I need to tell you about a lesson we were taught once when we were on a flotilla in Greece. The boats were docked along a village quay on a smallish island, and across the road was a moped hire company. The prices were small, maybe £15 a day, maybe not, it was a long time ago. Sid and Doris sat on their boat and thought it through. The island may be a bit small to be worth exploring, the perils of moped hire are well known, there wasn’t long to go before dinner, let’s do some boat tidying first and think again, etc etc.
And meanwhile a chap on the next boat, quite a jolly friendly chap who enjoyed life, had hired himself a moped. He drove it up and down the quayside and round the little village, and maybe across the island a bit or maybe not, we couldn’t see from our boat, and he had a FANTASTIC time. He beeped the ridiculous little horn at his girlfriend on their boat, and he was grinning so much that it was surprising that the top of his head didn’t fall off, and it cheered everyone up and we all laughed and waved at him. He was like Mr Toad from Wind in the Willows – Parp parp!
“Let that be a lesson to us”, said Sid. “In future when we are offered the chance to do something that might be fun, let’s do it. Let’s channel our Inner Toad.”
Well, we haven’t been brilliant at this over the years, but we do try, and today’s opportunity was in the form of the Mangrove Boat Tour. It wasn’t cheap, in fact it was £eek and when we booked it, it was surprisingly £eek x 1.5 because the minimum number of people they would take on the tour was three and we were the only people who had actually signed up. But we wanted to see the mangroves and so we channelled our Toad and went for it.

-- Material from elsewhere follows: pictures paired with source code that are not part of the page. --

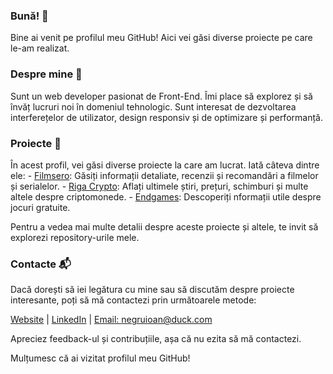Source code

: ### Bună! 👋

<!--
**negru-ioan/negru-ioan** is a ✨ _special_ ✨ repository because its `README.md` (this file) appears on your GitHub profile.

Here are some ideas to get you started:

- 🔭 I’m currently working on ...
- 🌱 I’m currently learning ...
- 👯 I’m looking to collaborate on ...
- 🤔 I’m looking for help with ...
- 💬 Ask me about ...
- 📫 How to reach me: ...
- 😄 Pronouns: ...
- ⚡ Fun fact: ...
-->
Bine ai venit pe profilul meu GitHub!
Aici vei găsi diverse proiecte pe care le-am realizat.

### Despre mine 👤

Sunt un web developer pasionat de Front-End. Îmi place să explorez și să învăț lucruri noi în domeniul tehnologic. Sunt interesat de dezvoltarea interferețelor de utilizator, design responsiv și de optimizare și performanță.

### Proiecte 🚀

În acest profil, vei găsi diverse proiecte la care am lucrat. Iată câteva dintre ele:
    - [Filmsero](http://negru-ioan.rf.gd/): Găsiți informații detaliate, recenzii și recomandări a filmelor și serialelor.
    - [Riga Crypto](http://filmsero.42web.io/): Aflați ultimele știri, prețuri, schimburi și multe altele despre criptomonede.
    - [Endgames](https://negru-ioan.github.io/Endgames/): Descoperiți nformații utile despre jocuri gratuite.

Pentru a vedea mai multe detalii despre aceste proiecte și altele, te invit să explorezi repository-urile mele.

### Contacte 📬
Dacă dorești să iei legătura cu mine sau să discutăm despre proiecte interesante, poți să mă contactezi prin următoarele metode:

[Website](http://negru-ioan.com)  |  [LinkedIn](https://www.linkedin.com/in/ioan-negru-7b0730226/)  |  [Email: negruioan@duck.com](mailto:negruioan@duck.com)

Apreciez feedback-ul și contribuțiile, așa că nu ezita să mă contactezi.

Mulțumesc că ai vizitat profilul meu GitHub!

It will come as no surprise to you, gentle but long-suffering reader, to discover that we had a stupendously brilliant time. It turns out that each group gets their own little motorboat to drive – little but surprisingly powerful, because in a two hour tour you go round the whole of the Cancun lagoon which is a total of around 20km, as well as drifting gently past the mangroves. Parp parp!
We saw a real alligator or maybe a crocodile or maybe a piece of unusual vegetation – it’s the ripply green thing in the middle of the picture. Please don’t tell us if you don’t think it’s an alligator.
We saw traces of mysteriously abandoned Mayan civilisations.
We saw some sort of specialist entertainment for modern-day hominids, up at the party end of Cancun.
And we saw pelicans and egrets and little blue herons and bigger herons and two types of cormorants and little flying fish and of course grackles and melodious blackbirds (that is their name not their description).
And we said LET THAT BE A LESSON TO US.